When Rabbi Shmulik arrived to Vancouver from Israel in 2000, he noticed a lack of opportunities for Jewish young adults to connect in the city. How could this young generation in the community be brought together in an environment that allowed them to organically expand into a diverse network? Is it any surprise that Rabbi Shmulik found the answer in food?
Every Friday night, Rabbi Shmulik and his wife, Rivki, would host a Shabbat dinner in their home and invite members of the young adult Jewish community to join them. “For a family to sit down and eat, that is something you must take the time to create” Rabbi Shmulik tells us, reflecting on how important Shabbat dinners were in his childhood for establishing this sense of connection.
Hosting a Shabbat dinner is a means of creating a sense of home. Vancouver is a city that draws many people from elsewhere, be it internationally or nationally. Many young people in Vancouver can therefore appreciate the sense of home that is created by having a reliable place in which to partake in a Shabbat dinner. Rabbi Shmulik continues his tradition of bringing the Jewish young adult community together by having weekly Shabbat dinners at the Kollel.
Rabbi Shmulik explains that the dining table is a holy place. It connects us not only with the people seated around it, but also with the past. Food tells the stories of those who came before us, and when we respect those stories at the table where we eat, our body and soul comes together.
We were interested in the differences that Rabbi Shmulik encountered between his childhood in Israel and the food culture on the West Coast of Canada. “My mother would be very shocked to find I am eating spinach” he tells us, as he comments on the plenitude of green and fresh vegetables in the West Coast.
That West Coast healthy lifestyle is incorporated in the Kollel’s shabbat dinners. Different types of salads and vegetarian dishes are always an option. When asked whether there were particular Israeli ingredients or recipes that he incorporates into his famous Shabbat dinners, Rabbi Shmulik candidly replies, “If there’s one Friday night without hummus I get very angry reactions.” He admires that people on the West Coast like to try new things and tells us that, in order to make Shabbat dinner interesting you can’t stick to the same menu every time, “We do have a lot of Israeli-style food, the most favourite one is the Hummus, with Zatar and Olive oil.”
Before leaving we told Rabbi Shmulik that we had heard of a special sought-after recipe for his cholent, “Ah yes, my brother downstairs makes the cholent, it is very good but it only tastes well on Shabbat” he smiles. He went on to mention that cholent isn’t actually that hard to make. Perhaps the secret lies in tasting and appreciating the food during Shabbat, with a flavour that only comes when one is relaxed, attuned. If cholent is as easy to make as Rabbi Shmulik claims, what is the secret to making a cholent worth talking about?

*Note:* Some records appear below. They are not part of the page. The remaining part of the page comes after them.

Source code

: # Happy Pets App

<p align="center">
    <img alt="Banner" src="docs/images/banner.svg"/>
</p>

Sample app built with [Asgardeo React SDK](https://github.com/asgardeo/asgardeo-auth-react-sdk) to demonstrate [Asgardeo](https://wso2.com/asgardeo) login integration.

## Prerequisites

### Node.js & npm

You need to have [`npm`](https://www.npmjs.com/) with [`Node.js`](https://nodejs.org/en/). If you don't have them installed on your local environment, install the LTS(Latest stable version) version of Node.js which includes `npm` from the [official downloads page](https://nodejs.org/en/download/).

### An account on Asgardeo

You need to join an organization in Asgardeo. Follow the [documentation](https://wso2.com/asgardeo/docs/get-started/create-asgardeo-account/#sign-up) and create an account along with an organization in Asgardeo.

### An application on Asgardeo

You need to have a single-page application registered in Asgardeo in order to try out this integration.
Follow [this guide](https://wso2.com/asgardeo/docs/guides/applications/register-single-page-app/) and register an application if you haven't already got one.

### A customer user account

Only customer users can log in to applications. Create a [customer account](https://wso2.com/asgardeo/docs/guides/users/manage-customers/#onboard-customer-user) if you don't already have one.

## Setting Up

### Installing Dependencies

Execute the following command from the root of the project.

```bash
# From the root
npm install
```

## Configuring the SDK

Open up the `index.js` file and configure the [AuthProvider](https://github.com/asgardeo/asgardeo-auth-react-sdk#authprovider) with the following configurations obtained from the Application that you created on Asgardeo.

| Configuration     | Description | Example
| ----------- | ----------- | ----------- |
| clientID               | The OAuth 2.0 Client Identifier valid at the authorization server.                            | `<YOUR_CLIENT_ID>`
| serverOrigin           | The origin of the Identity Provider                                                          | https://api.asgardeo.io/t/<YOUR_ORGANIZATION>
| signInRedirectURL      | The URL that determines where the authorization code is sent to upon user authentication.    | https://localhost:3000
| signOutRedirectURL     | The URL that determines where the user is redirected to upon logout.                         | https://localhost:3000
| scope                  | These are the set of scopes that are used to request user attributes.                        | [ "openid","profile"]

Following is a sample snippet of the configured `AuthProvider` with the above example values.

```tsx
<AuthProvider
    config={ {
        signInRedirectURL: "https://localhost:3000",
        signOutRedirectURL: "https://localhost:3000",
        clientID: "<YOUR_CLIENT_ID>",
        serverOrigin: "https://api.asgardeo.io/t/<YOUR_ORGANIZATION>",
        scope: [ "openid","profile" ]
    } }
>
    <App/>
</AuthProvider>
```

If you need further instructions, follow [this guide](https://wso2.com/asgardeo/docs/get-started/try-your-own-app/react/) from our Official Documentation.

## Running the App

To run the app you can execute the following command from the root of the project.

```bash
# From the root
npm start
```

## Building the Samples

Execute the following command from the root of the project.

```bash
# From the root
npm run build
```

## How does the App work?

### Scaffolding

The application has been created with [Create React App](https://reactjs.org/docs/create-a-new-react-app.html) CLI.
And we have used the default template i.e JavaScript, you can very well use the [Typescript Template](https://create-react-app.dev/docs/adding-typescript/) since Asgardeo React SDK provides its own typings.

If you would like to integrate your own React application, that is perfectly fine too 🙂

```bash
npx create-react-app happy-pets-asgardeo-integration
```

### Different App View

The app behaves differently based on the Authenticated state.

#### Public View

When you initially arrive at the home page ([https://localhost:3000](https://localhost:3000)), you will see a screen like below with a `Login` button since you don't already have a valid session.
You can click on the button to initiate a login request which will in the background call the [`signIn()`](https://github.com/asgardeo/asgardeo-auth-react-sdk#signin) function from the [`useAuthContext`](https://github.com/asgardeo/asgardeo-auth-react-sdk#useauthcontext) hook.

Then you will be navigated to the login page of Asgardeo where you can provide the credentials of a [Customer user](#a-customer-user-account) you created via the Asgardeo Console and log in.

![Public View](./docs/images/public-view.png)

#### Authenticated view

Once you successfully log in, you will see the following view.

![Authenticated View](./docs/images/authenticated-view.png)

Alisa and I are eager to enter the kitchen of the Maple Grill and observe Rabbi Shmulik’s brother to hopefully discover this secret. We’ll report back shortly with our findings!
Alisa Lazear and April Thompson are JMABC Museum Assistants for summer 2016. Through the course of the summer, they will be researching the ways that food plays an integral role in continuing family traditions within our community. If you would like to contribute to this project, or be interviewed for it, please contact the JMABC office at 604.257.5199. Alisa and April’s positions have been made possible through the generous support of two programs offered by the Canadian Government: Canada Summer Jobs and Young Canada Works.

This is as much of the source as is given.